On Monday, 23 October 2023 07:29:50 CDT Francois Gouget wrote:
Another part of the naive thinking was that if developers did not work on the tests it was just because the tools needed to be improved or the test environments were too unreliable. So for a long time all efforts have centered on that. But I think the CI is good enough now to not be the main obstacle [1].
I would agree that the tools are perfectly fine nowadays (well, except for the abandonment of the TestBot... but in terms of finding bugs to fix, the tools are fine).
I do quite like the patterns page. Though at this point, when I take time to fix tests, I find what's most helpful is the already filed bugs. How much effort do those bugs take to file? Is that sustainable (and considering other tasks on your plate)? Is that a job you're comfortable with doing?
So the conclusion I have come to is that making further and lasting progress will require policy changes to incentivize work on the tests. This touches on the domain of social sciences so there will be no obvious 'right fix'. It's also something I cannot do myself since I don't have any authority to make policy changes.

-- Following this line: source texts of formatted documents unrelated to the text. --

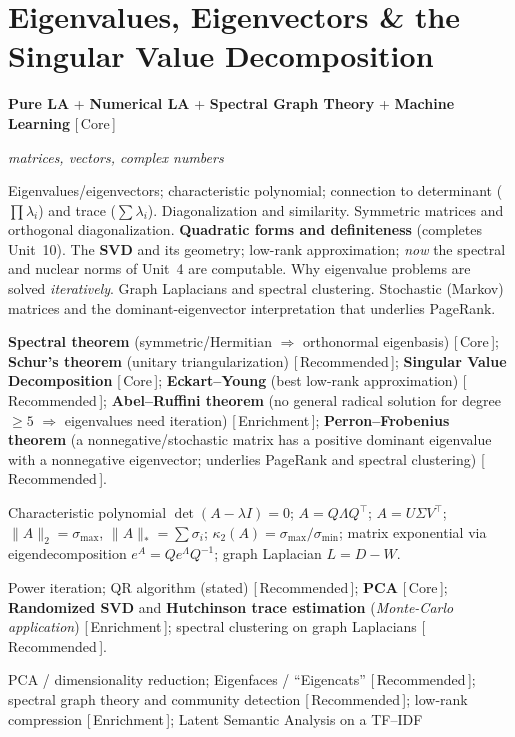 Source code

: \documentclass[11pt]{article}
\newcommand{\dom}[1]{{\sffamily\bfseries\color{RoyalBlue}#1}}
\newcommand{\pri}[1]{{\footnotesize\sffamily\color{BrickRed}[\,#1\,]}}
\newcommand{\obj}[1]{{\itshape #1}}
\newenvironment{unitfields}
  {\begin{description}[leftmargin=0pt,labelindent=0pt,style=nextline,
      font=\normalfont\sffamily\bfseries\color{RoyalBlue},itemsep=3pt,topsep=4pt]}
  {\end{description}}
\newcommand{\ff}[1]{\item[#1]}
\theoremstyle{definition}
\begin{document}
\section{Eigenvalues, Eigenvectors \& the Singular Value Decomposition}
\begin{unitfields}
\ff{Domain(s)} \dom{Pure LA} + \dom{Numerical LA} + \dom{Spectral Graph Theory} + \dom{Machine Learning} \pri{Core}
\ff{Primary object(s)} \obj{matrices, vectors, complex numbers}
\ff{Topics}
  Eigenvalues/eigenvectors; characteristic polynomial; connection to
  determinant ($\prod\lambda_i$) and trace ($\sum\lambda_i$). Diagonalization
  and similarity. Symmetric matrices and orthogonal diagonalization.
  \textbf{Quadratic forms and definiteness} (completes Unit~10). The
  \textbf{SVD} and its geometry; low-rank approximation; \emph{now} the
  spectral and nuclear norms of Unit~4 are computable. Why eigenvalue problems
  are solved \emph{iteratively}. Graph Laplacians and spectral clustering.
  Stochastic (Markov) matrices and the dominant-eigenvector interpretation that
  underlies PageRank.
\ff{Key theorems}
  \textbf{Spectral theorem} (symmetric/Hermitian $\Rightarrow$ orthonormal
  eigenbasis) \pri{Core};
  \textbf{Schur's theorem} (unitary triangularization) \pri{Recommended};
  \textbf{Singular Value Decomposition} \pri{Core};
  \textbf{Eckart--Young} (best low-rank approximation) \pri{Recommended};
  \textbf{Abel--Ruffini theorem} (no general radical solution for degree
  $\ge 5$ $\Rightarrow$ eigenvalues need iteration) \pri{Enrichment};
  \textbf{Perron--Frobenius theorem} (a nonnegative/stochastic matrix has a
  positive dominant eigenvalue with a nonnegative eigenvector; underlies
  PageRank and spectral clustering) \pri{Recommended}.
\ff{Tools / formulas}
  Characteristic polynomial $\det(A-\lambda I)=0$; $A=Q\Lambda Q^\top$;
  $A=U\Sigma V^\top$; $\|A\|_2=\sigma_{\max}$, $\|A\|_*=\sum\sigma_i$;
  $\kappa_2(A)=\sigma_{\max}/\sigma_{\min}$; matrix exponential via
  eigendecomposition $e^{A}=Qe^{\Lambda}Q^{-1}$; graph Laplacian $L=D-W$.
\ff{Algorithms}
  Power iteration; QR algorithm (stated) \pri{Recommended};
  \textbf{PCA} \pri{Core};
  \textbf{Randomized SVD} and \textbf{Hutchinson trace estimation}
  (\emph{Monte-Carlo application}) \pri{Enrichment};
  spectral clustering on graph Laplacians \pri{Recommended}.
\ff{Applications}
  PCA / dimensionality reduction; Eigenfaces / ``Eigencats'' \pri{Recommended};
  spectral graph theory and community detection \pri{Recommended};
  low-rank compression \pri{Enrichment}; Latent Semantic Analysis on a TF--IDF

\end{unitfields}
\end{document}
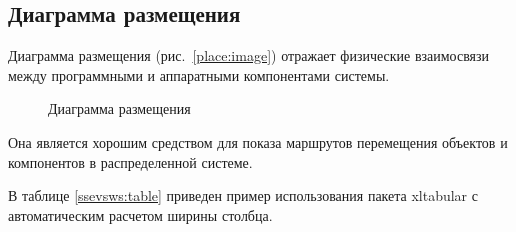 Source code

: %
%
%
%
%

\subsection{Диаграмма размещения}

Диаграмма размещения (рис.~\ref{place:image}) отражает физические взаимосвязи между программными и аппаратными компонентами системы.

\begin{figure}[ht]
\caption{Диаграмма размещения}
\label{client-server.eps:image}
\end{figure}

Она является хорошим средством для показа маршрутов перемещения объектов и компонентов в распределенной системе.

В таблице \ref{ssevsws:table} приведен пример использования пакета xltabular с автоматическим расчетом ширины столбца.


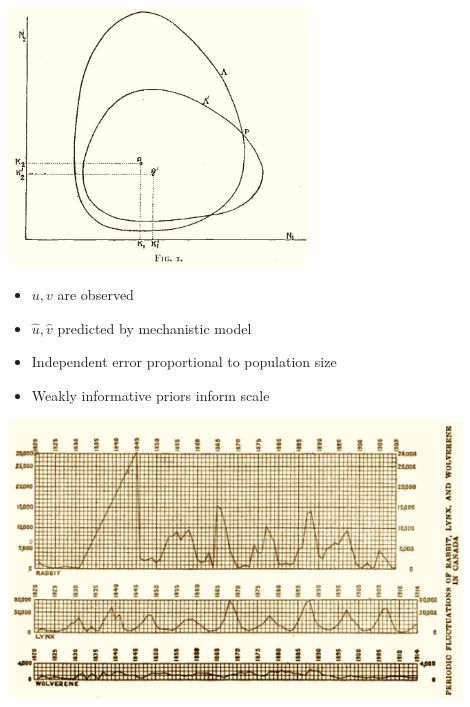 \documentclass[10pt]{report}
\begin{document}
\begin{center}
\includegraphics[width=0.6\textwidth]{img/volterra-solutions.jpg}
\end{center}

\begin{itemize}
\item $u, v$ are observed
\item $\hat{u}, \hat{v}$ predicted by mechanistic model
\item Independent error proportional to population size
\item Weakly informative priors inform scale
\end{itemize}

\begin{center}
\includegraphics[width=0.9\textwidth]{img/hudons-bay-data.png}
\end{center}
\end{document}
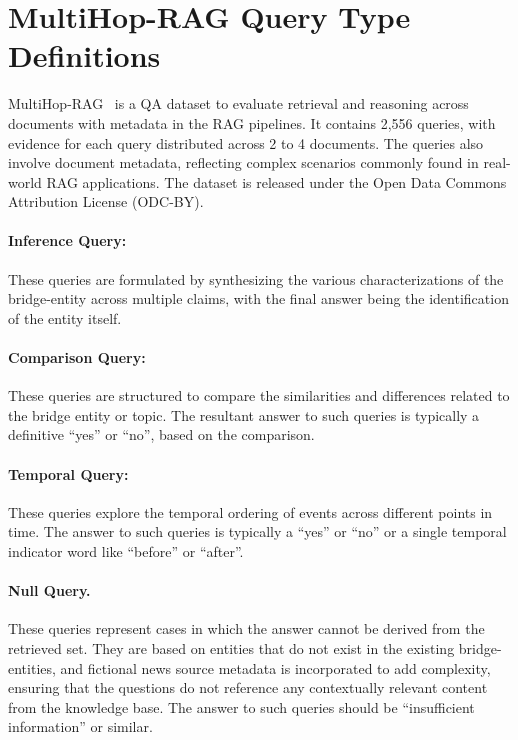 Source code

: \documentclass[11pt]{article}
\begin{document}
\section{MultiHop-RAG Query Type Definitions}
\label{app:query_types}

MultiHop-RAG~\citep{17} is a QA dataset to evaluate retrieval and reasoning across documents with metadata in the RAG pipelines. It contains 2{,}556 queries, with evidence for each query distributed across 2 to 4 documents. The queries also involve document metadata, reflecting complex scenarios commonly found in real-world RAG applications. The dataset is released under the Open Data Commons Attribution License (ODC-BY).

\paragraph{Inference Query:} These queries are formulated by synthesizing the various characterizations of the bridge-entity across multiple claims, with the final answer being the identification of the entity itself.

\paragraph{Comparison Query:} These queries are structured to compare the similarities and differences related to the bridge entity or topic. The resultant answer to such queries is typically a definitive ``yes'' or ``no'', based on the comparison.

\paragraph{Temporal Query:} These queries explore the temporal ordering of events across different points in time. The answer to such queries is typically a ``yes'' or ``no'' or a single temporal indicator word like ``before'' or ``after''.

\paragraph{Null Query.} These queries represent cases in which the answer cannot be derived from the retrieved set. They are based on entities that do not exist in the existing bridge-entities, and fictional news source metadata is incorporated to add complexity, ensuring that the questions do not reference any contextually relevant content from the knowledge base. The answer to such queries should be ``insufficient information'' or similar.
\end{document}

Anyway, here are a few ideas, including some extreme ones, and hopefully we can decide on something that works for Wine:
Revert commits that introduced new failures.
- Do it the very next day if the failure is systematic?

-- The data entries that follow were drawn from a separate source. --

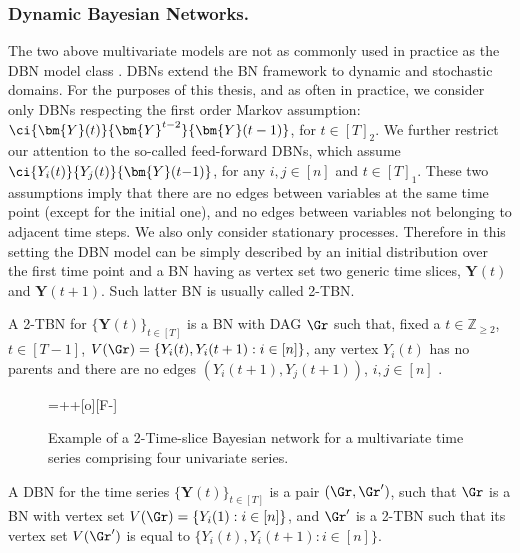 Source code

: \subsubsection{Dynamic Bayesian Networks.}
The two above multivariate models are not as commonly used in practice as the \gls{DBN} model class \citep{Murphy2002}. \glspl{DBN} extend the \gls{BN} framework to dynamic and stochastic domains. For the purposes of this thesis, and as often in practice, we consider only \glspl{DBN} respecting the first order Markov assumption: $\ci{\bm{Y}(t)}{\bm{Y}^{t-2}}{\bm{Y}(t-1)}$, for $t\in[T]_2$. We further restrict our attention  to the so-called feed-forward \glspl{DBN}, which assume $\ci{Y_i(t)}{Y_j(t)}{\bm{Y}(t{-1})}$, for any $i,j\in[n]$ and $t\in[T]_1$. These two assumptions imply that there are no edges between variables at the same time point (except for the initial one), and no edges between variables not belonging to adjacent time steps. We also only consider stationary processes. Therefore in this setting the \gls{DBN} model can be simply described by an initial distribution over the first time point and a \gls{BN} having as vertex set two generic time slices, $\bm{Y}(t)$ and $\bm{Y}(t+1)$. Such latter \gls{BN} is usually called \gls{2-TBN}.

\begin{definition}
\label{def:2-TBN}
A \gls{2-TBN} for $\{\bm{Y}(t)\}_{t\in[T]}$ is a \gls{BN} with \gls{DAG} $\Gr$ such that, fixed a $t\in\mathbb{Z}_{\geq 2}$, $t\in [T-1]$, $V(\Gr)=\{Y_i(t),Y_{i}(t+1):i\in[n]\}$, any vertex $Y_i(t)$ has no parents and there are no edges $(Y_{i}(t+1),Y_{j}(t+1))$, $i,j\in[n]$ .   
\end{definition} 
    
\begin{figure}
\centerline{
\entrymodifiers={++[o][F-]}
}
\caption{Example of a 2-Time-slice Bayesian network for a multivariate time series comprising four univariate series. \label{fig:2-TBN}}
\end{figure}

\begin{definition}
A \gls{DBN} for the time series $\{\bm{Y}(t)\}_{t\in[T]}$ is a pair $(\Gr,\Gr')$, such that $\Gr$ is a \gls{BN} with vertex set $V(\Gr)=\{Y_i(1):i\in[n]\}$, and $\Gr'$ is a \gls{2-TBN} such that its  vertex set $V(\Gr')$ is equal to $\{Y_i(t),Y_{i}(t+1):i\in[n]\}$.
\end{definition}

- What if the failure is random and only happens once a day? Or once a week?
- What if the failure does not impact the CI? For instance if the CI has no macOS test configuration and the failure only happens on macOS.
- Should only the test part of the MR be reverted? (if that's the cause of the failure)
- Who makes the decision to revert? Alexandre? A dedicated person who will catch a lot of flak?
Block an author's new MRs if they did not fix failures introduced by one of their previous commit.
- This has the potential to slow down Wine development.
- Or the author could request their previous commit to be reverted to get unblocked.
If the CI shows failures, block the MR.
- That can still cause the Wine development to halt when the CI has a 100% failure rate (as has been the case for the GitLab CI recently).
- So it's only doable if the false positive rate is pretty low. But then it's likely to just result in the developer trying their luck with the next CI run.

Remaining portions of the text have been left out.